Double Indirect Interlayer Exciton in a MoSe2/WSe2 van der Waals Heterostructure

• Published in: ACS nano Vol. 12; no. 5; pp. 4719 - 4726
• Main Authors: Hanbicki, Aubrey T, Chuang, Hsun-Jen, Rosenberger, Matthew R, Hellberg, C. Stephen, Sivaram, Saujan V, McCreary, Kathleen M, Mazin, Igor I, Jonker, Berend T
• Format: Journal Article
• Language: English
• Published: American Chemical Society 22.05.2018
• Subjects: WSe2; valley polarization; photoluminescence; transition metal dichalcogenides; 2D heterostructure; density functional theory; two-dimensional materials; MoSe2
• ISSN: 1936-0851; 1936-086X
• DOI: 10.1021/acsnano.8b01369

An emerging class of semiconductor heterostructures involves stacking discrete monolayers such as transition metal dichalcogenides (TMDs) to form van der Waals heterostructures. In these structures, it is possible to create interlayer excitons (ILEs), spatially indirect, bound electron–hole pairs with the electron in one TMD layer and the hole in an adjacent layer. We are able to clearly resolve two distinct emission peaks separated by 24 meV from an ILE in a MoSe2/WSe2 heterostructure fabricated using state-of-the-art preparation techniques. These peaks have nearly equal intensity, indicating they are of common character, and have opposite circular polarizations when excited with circularly polarized light. Ab initio calculations successfully account for these observations: they show that both emission features originate from excitonic transitions that are indirect in momentum space and are split by spin–orbit coupling.

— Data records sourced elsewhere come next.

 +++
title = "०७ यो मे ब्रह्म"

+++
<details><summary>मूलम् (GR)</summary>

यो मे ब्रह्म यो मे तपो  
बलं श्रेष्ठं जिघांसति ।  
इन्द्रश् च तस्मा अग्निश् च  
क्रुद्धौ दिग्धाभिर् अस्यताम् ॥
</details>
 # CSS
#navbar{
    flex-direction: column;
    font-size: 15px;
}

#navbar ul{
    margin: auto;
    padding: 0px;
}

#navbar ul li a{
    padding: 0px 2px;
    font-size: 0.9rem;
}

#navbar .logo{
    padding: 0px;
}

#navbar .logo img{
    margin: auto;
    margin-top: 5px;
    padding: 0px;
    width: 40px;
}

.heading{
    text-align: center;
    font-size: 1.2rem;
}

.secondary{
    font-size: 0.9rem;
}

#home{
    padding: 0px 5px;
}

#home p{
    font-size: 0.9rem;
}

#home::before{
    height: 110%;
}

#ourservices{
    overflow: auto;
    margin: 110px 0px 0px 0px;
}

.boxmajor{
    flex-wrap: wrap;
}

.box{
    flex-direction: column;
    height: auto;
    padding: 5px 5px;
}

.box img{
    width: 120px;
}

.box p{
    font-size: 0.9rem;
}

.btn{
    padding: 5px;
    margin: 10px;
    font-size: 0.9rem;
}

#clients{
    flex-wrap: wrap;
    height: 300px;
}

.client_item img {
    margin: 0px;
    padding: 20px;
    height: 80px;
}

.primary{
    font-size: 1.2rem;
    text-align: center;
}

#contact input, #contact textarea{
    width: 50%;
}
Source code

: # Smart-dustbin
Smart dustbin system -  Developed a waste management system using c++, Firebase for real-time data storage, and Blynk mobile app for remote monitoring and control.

Also, the electron is strongly hybridized between both the MoSe2 and WSe2 layers, with significant weight in both layers, contrary to the commonly assumed model. Thus, the transitions are not purely interlayer in character. This work represents a significant advance in our understanding of the static and dynamic properties of TMD heterostructures.